Work to complete: Which lines of the entries contain the string "Final"? Copy each of them.

Data:
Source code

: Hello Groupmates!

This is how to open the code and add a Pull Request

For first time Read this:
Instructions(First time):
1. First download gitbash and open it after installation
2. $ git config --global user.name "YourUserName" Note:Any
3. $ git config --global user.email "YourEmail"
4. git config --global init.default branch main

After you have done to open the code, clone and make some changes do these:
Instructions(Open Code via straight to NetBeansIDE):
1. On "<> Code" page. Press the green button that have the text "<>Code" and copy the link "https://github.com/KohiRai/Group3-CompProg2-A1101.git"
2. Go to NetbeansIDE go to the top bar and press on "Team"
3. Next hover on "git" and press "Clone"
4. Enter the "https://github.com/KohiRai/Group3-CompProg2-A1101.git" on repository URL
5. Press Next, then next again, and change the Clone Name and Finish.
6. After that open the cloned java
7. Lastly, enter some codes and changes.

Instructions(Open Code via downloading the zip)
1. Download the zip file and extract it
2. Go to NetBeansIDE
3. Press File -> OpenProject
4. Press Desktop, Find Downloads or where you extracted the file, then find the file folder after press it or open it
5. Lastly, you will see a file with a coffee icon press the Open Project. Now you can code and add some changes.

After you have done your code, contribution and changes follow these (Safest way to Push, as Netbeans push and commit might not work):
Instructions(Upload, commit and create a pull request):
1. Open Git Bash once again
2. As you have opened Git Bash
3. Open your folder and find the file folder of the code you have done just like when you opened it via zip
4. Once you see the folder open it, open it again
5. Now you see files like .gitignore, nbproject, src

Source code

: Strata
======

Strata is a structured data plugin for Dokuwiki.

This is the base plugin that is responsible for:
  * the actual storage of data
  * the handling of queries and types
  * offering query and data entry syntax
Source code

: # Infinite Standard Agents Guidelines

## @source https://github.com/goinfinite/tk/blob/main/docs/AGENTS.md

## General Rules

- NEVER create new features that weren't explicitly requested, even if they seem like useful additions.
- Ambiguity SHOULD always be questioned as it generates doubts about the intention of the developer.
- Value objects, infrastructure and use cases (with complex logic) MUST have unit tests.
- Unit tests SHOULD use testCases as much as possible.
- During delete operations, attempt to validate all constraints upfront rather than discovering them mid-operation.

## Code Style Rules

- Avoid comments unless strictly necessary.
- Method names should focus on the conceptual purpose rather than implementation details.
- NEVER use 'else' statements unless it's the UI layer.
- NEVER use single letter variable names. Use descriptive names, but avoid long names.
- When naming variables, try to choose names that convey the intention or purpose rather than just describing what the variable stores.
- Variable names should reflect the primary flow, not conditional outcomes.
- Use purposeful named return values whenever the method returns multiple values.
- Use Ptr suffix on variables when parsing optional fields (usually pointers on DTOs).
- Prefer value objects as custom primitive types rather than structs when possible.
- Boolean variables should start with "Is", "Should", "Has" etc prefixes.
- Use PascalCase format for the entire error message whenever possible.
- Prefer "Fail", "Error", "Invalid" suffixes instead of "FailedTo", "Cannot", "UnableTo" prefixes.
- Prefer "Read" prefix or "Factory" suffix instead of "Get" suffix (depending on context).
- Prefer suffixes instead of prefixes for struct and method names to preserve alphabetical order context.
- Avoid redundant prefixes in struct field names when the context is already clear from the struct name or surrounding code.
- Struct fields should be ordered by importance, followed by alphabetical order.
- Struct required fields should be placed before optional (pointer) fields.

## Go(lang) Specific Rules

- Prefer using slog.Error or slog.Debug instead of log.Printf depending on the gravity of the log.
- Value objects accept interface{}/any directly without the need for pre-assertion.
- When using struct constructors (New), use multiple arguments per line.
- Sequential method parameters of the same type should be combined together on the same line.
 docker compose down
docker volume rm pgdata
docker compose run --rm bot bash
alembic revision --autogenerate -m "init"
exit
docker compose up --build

* * *

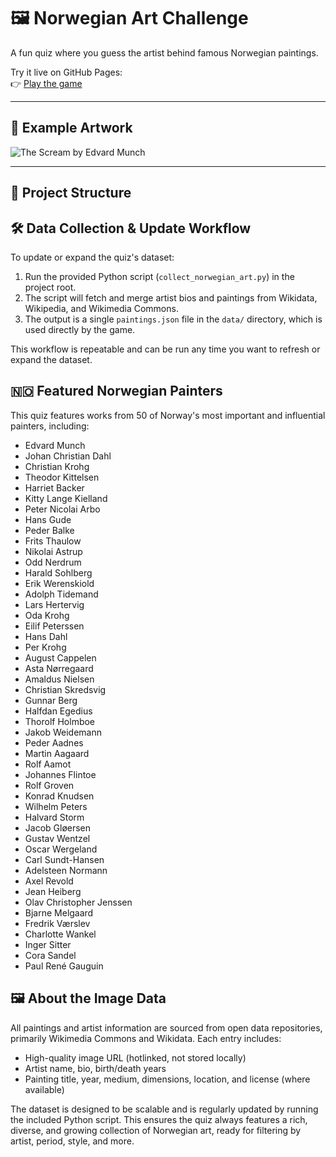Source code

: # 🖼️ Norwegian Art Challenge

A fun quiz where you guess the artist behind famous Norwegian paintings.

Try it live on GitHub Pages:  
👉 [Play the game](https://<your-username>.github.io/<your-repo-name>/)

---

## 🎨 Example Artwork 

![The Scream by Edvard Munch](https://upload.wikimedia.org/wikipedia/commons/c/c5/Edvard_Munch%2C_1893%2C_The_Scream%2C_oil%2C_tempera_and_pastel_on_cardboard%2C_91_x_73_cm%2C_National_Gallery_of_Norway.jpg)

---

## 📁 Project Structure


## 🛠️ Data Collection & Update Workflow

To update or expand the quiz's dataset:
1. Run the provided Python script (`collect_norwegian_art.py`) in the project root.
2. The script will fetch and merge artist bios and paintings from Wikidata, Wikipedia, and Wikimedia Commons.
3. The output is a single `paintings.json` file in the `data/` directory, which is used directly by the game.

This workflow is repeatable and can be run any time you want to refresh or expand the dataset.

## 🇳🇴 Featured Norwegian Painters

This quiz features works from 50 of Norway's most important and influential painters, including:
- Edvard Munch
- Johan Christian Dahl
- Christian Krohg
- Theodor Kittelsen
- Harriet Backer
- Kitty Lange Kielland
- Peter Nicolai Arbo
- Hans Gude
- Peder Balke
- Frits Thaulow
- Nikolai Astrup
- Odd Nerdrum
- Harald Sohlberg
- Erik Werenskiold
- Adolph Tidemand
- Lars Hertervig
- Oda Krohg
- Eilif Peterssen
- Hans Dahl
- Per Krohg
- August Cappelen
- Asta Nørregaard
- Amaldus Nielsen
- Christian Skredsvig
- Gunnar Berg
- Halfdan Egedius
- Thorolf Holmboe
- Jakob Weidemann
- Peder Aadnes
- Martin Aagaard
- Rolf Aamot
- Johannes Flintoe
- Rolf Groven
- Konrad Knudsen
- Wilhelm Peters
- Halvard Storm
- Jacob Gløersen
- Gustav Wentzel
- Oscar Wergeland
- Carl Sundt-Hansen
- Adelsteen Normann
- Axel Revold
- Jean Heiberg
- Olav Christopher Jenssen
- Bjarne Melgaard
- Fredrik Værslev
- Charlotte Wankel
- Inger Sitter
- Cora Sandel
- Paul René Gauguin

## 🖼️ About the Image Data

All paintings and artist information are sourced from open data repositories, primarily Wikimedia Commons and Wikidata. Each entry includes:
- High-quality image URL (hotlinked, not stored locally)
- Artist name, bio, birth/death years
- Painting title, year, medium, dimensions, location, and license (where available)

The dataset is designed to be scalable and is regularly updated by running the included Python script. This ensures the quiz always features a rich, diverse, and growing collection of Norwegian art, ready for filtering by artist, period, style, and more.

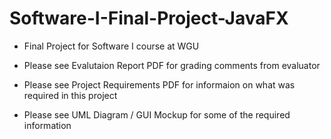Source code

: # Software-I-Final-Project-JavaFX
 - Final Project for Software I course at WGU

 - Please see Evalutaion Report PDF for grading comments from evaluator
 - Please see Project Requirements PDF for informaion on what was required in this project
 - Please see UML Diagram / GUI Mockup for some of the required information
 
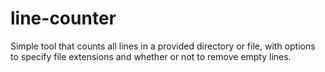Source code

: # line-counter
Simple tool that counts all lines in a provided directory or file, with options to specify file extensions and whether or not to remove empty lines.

...

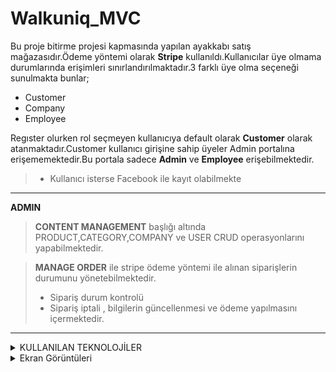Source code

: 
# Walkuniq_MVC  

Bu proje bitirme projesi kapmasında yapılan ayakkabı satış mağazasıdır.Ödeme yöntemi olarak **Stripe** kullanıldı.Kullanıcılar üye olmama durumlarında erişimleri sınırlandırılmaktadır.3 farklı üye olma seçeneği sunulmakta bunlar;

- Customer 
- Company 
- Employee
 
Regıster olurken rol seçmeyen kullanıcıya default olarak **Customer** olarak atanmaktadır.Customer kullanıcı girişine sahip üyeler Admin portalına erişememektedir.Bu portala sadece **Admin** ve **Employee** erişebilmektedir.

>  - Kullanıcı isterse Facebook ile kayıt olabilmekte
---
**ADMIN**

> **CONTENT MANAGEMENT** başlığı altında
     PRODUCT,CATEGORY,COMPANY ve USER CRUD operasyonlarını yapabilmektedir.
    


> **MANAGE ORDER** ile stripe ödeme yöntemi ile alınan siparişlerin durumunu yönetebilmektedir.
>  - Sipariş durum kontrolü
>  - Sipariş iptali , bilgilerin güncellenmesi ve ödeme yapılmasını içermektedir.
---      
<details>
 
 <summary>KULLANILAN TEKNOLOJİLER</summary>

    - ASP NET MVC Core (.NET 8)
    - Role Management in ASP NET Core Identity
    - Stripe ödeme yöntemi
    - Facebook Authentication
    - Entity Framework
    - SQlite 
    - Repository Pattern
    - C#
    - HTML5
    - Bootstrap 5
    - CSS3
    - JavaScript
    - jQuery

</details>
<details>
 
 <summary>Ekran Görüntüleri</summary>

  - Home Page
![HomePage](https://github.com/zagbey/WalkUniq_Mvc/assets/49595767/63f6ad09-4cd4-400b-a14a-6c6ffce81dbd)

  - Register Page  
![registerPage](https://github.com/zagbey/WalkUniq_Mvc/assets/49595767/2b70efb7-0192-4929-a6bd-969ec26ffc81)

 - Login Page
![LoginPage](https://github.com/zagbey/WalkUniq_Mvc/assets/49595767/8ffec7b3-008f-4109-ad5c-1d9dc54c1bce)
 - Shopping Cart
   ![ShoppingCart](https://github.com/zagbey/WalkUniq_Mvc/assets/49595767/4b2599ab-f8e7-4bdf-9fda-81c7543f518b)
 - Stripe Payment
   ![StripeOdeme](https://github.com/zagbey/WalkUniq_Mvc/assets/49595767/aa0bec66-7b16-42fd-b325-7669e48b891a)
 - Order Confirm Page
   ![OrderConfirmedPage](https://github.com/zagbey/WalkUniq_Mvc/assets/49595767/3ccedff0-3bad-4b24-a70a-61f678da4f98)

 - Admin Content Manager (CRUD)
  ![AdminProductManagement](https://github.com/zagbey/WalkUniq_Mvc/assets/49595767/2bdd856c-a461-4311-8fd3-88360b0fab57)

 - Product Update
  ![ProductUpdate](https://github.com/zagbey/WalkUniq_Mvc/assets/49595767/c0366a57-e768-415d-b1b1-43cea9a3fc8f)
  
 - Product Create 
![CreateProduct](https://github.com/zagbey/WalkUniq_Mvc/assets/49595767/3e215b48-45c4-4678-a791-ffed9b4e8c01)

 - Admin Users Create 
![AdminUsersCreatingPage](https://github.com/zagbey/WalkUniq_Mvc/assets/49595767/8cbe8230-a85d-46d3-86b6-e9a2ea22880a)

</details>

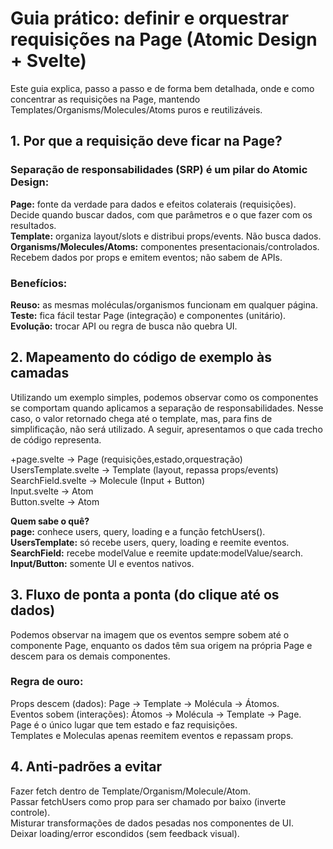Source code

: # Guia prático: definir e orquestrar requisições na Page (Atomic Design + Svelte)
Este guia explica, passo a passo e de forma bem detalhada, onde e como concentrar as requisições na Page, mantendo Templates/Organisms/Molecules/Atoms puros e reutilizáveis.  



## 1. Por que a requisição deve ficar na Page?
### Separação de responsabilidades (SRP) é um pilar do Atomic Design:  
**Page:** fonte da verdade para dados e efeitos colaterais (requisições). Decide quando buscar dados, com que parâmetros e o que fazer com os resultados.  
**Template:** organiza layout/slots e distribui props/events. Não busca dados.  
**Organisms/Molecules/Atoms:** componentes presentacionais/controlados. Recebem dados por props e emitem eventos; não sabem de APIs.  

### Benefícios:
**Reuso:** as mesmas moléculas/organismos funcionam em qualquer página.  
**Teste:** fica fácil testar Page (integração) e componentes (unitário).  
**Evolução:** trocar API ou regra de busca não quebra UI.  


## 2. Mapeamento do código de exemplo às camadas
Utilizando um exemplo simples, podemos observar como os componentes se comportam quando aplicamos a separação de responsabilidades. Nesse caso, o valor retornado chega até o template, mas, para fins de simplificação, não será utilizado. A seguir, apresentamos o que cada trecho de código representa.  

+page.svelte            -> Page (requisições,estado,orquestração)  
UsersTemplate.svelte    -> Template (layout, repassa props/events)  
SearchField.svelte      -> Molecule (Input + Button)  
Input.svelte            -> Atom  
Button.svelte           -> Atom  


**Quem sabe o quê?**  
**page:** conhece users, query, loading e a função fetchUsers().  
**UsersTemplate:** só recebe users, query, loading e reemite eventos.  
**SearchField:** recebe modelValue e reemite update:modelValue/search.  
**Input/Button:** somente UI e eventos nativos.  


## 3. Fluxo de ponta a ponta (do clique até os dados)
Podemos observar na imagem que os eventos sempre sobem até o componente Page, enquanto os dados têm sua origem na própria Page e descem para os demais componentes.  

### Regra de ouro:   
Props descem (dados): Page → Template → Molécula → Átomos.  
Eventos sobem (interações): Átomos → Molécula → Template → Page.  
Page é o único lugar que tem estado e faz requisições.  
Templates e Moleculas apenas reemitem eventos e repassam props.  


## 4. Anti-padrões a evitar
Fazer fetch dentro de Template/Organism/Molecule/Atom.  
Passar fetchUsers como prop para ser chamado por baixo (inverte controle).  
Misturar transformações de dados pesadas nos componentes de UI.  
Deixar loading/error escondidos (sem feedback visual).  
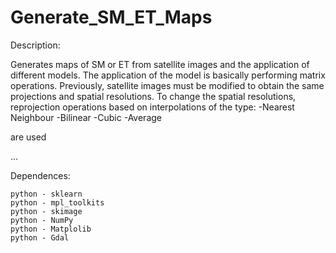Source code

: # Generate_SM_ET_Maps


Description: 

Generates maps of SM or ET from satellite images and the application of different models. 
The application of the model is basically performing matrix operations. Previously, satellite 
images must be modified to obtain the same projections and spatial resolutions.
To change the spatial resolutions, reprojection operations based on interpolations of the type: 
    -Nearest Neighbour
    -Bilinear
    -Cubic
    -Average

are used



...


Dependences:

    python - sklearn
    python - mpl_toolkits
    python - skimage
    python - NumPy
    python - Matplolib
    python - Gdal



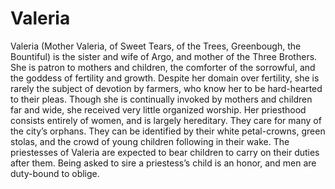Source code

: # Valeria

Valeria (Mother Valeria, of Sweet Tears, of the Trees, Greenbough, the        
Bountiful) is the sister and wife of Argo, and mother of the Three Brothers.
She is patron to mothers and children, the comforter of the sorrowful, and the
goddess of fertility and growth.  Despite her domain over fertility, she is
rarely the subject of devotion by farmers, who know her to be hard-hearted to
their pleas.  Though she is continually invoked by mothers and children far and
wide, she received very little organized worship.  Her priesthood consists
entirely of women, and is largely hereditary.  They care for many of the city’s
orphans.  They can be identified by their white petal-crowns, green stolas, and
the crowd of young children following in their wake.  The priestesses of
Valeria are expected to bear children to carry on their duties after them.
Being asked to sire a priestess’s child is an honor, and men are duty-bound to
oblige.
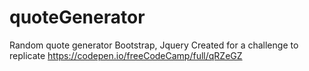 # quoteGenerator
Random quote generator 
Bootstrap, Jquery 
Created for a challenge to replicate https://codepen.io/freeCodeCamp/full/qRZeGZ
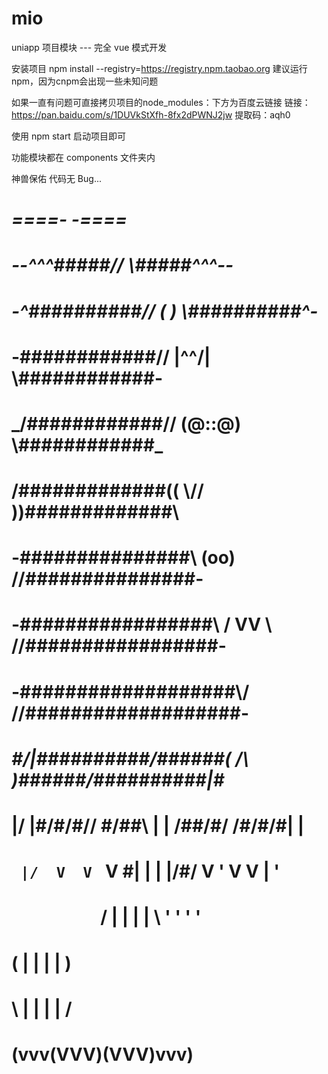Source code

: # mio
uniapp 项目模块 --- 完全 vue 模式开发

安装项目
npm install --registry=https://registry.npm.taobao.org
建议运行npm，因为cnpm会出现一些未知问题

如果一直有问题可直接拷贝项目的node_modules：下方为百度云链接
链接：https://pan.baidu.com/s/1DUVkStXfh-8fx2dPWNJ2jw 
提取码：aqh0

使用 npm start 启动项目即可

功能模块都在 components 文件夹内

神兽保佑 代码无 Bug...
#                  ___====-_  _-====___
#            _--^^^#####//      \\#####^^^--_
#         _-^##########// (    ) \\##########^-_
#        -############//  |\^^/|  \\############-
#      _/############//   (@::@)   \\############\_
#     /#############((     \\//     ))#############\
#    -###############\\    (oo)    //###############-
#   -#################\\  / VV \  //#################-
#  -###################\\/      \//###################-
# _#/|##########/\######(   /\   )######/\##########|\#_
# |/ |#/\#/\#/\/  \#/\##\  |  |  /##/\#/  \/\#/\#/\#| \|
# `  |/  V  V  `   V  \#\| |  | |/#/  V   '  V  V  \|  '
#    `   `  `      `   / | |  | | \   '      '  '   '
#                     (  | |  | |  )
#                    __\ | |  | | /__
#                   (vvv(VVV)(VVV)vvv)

Solution to the problem:
: # Software-I-Final-Project-JavaFX
 - Final Project for Software I course at WGU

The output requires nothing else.